Since either hypothesis as to the extension of time leads us into equal difficulties, our course should surely be not to accept either, but to reject both. Time must be either finite or infinite, we are told. But there is a third alternative. There may be something wrong in our conception of time, or rather, to speak more precisely, there may be something which renders it unfit, in metaphysics, for the ultimate explanation of the universe, however suited it may be to the finite thought of every-day life. If we ask whether time, as a fact, is finite or infinite, we find hopeless difficulties in the way of either answer. Yet if we take time as an ultimate reality, there seems no other alternative. Our only resource is to conclude that time is not an ultimate reality.

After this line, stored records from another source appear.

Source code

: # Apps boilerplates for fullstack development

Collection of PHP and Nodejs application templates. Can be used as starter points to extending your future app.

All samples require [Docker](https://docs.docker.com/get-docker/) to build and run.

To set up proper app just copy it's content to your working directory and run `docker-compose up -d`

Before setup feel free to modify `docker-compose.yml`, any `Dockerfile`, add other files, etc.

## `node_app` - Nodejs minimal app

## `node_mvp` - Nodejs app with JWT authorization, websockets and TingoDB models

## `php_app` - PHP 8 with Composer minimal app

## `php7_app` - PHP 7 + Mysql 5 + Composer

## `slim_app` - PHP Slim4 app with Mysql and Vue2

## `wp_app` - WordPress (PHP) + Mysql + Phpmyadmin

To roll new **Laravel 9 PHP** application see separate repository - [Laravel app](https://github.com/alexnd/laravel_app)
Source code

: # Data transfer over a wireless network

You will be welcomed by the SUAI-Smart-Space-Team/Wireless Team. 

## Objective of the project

This is the same principle which is at work in the dialectic itself. When we find that any category, if we analyse it sufficiently, lands us, in its application to reality, in contradictions, we do not accept one contradictory proposition and reject the other. We conclude the category in question to be an inadequate way of looking at reality, and we try to find a higher conception, which will embrace all the truth of the lower one, while it will avoid the contradictions. This is what we ought, it would seem, to do with the idea of time. If it only presents us with a choice between impossibilities, we must regard it as an inadequate way of looking at the universe. And in this case we cannot accept the development of the dialectic in time as part of our ultimate solution. Beside these difficulties, which would equally perplex any idealistic system which adopted a time process as an original element, there is another which belongs specially to the dialectic. It appears to be essential to the possibility of a dialectic that the highest term in which the process ends shall be taken as the presupposition of all the lower terms. The passage from category to category must not be taken as an actual advance, producing that which did not previously exist, but as an advance from an abstraction to the concrete whole from which the abstraction was made — demonstrating and rendering explicit what was before only implicit and immediately given, but still only reconstructing and not constructing anything fresh.